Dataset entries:
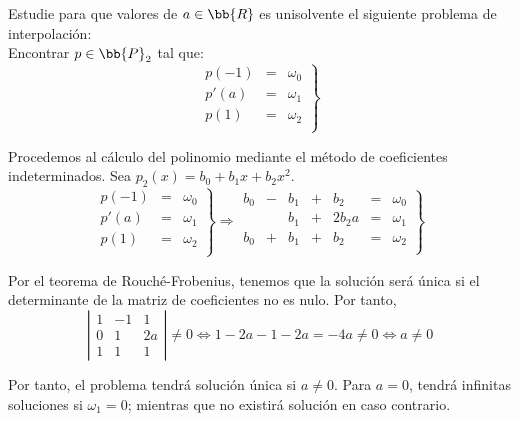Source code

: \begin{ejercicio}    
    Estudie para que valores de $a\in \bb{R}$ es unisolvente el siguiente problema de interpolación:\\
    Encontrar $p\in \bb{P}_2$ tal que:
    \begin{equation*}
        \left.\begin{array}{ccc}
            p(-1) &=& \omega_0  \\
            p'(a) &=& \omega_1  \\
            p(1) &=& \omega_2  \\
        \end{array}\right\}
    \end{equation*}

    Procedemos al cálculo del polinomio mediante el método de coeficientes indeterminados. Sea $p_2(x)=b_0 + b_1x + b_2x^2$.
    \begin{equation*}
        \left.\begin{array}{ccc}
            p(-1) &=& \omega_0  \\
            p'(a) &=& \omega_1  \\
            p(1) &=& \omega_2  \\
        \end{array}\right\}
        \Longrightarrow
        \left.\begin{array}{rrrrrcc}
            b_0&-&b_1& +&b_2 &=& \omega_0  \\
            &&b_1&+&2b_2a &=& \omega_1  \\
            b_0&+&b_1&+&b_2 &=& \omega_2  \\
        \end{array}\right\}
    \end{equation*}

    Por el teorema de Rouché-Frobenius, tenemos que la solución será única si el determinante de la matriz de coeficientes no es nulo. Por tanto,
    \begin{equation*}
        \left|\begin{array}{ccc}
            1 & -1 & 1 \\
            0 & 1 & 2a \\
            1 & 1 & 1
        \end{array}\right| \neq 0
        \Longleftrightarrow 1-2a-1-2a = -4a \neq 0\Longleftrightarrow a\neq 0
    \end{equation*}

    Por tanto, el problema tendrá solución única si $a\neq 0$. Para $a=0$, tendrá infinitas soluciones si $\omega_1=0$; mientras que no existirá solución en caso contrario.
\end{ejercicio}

---

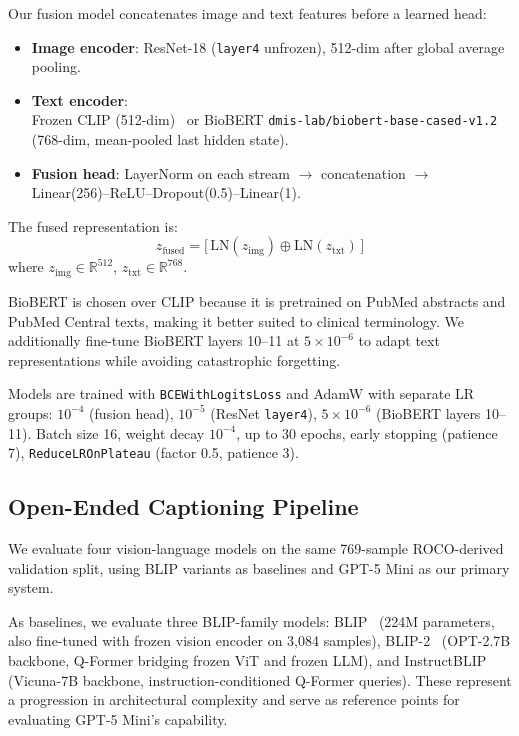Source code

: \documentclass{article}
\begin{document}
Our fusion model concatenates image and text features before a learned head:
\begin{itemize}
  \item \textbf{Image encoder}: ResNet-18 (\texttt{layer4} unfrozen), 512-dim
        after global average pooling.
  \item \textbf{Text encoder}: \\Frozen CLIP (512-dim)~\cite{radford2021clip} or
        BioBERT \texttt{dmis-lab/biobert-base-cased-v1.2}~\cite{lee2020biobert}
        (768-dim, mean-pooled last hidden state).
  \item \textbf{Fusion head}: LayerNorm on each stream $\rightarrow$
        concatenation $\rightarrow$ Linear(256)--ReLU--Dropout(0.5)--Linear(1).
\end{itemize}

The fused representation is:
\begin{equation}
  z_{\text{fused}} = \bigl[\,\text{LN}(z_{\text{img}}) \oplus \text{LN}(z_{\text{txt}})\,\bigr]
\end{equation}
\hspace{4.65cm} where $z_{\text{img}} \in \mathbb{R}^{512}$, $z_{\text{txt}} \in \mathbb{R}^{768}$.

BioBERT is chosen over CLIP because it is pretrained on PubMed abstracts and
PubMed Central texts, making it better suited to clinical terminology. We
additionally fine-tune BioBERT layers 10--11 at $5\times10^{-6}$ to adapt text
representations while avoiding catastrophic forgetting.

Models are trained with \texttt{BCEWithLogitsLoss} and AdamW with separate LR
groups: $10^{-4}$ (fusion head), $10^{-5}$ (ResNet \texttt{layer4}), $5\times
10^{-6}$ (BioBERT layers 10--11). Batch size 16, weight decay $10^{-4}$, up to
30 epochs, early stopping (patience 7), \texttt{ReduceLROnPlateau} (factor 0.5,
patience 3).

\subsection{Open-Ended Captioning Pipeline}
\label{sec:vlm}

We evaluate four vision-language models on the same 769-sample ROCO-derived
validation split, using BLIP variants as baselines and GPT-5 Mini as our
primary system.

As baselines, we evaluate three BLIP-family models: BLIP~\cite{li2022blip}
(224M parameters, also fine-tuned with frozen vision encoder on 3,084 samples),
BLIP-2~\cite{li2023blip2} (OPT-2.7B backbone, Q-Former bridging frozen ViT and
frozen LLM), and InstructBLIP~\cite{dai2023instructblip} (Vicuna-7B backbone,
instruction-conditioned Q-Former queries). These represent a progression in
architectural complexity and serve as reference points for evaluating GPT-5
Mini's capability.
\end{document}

...

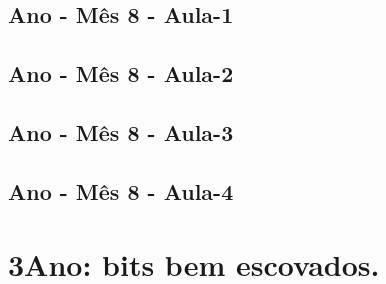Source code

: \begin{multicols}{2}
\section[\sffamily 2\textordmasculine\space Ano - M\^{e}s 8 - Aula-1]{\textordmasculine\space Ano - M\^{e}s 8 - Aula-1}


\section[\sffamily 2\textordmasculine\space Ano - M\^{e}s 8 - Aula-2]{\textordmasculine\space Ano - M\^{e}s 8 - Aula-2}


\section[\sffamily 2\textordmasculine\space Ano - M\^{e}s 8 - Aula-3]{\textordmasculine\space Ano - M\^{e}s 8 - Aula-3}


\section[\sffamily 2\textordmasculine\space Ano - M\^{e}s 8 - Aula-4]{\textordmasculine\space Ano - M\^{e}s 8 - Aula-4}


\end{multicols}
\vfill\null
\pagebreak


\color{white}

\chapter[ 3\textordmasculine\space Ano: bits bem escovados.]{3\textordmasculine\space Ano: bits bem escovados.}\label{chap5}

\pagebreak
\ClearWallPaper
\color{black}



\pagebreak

▶ **Required work**: Go through the records and count the lines that include "BioBERT", then give only that number.

▶ **Output for this exercise**: 4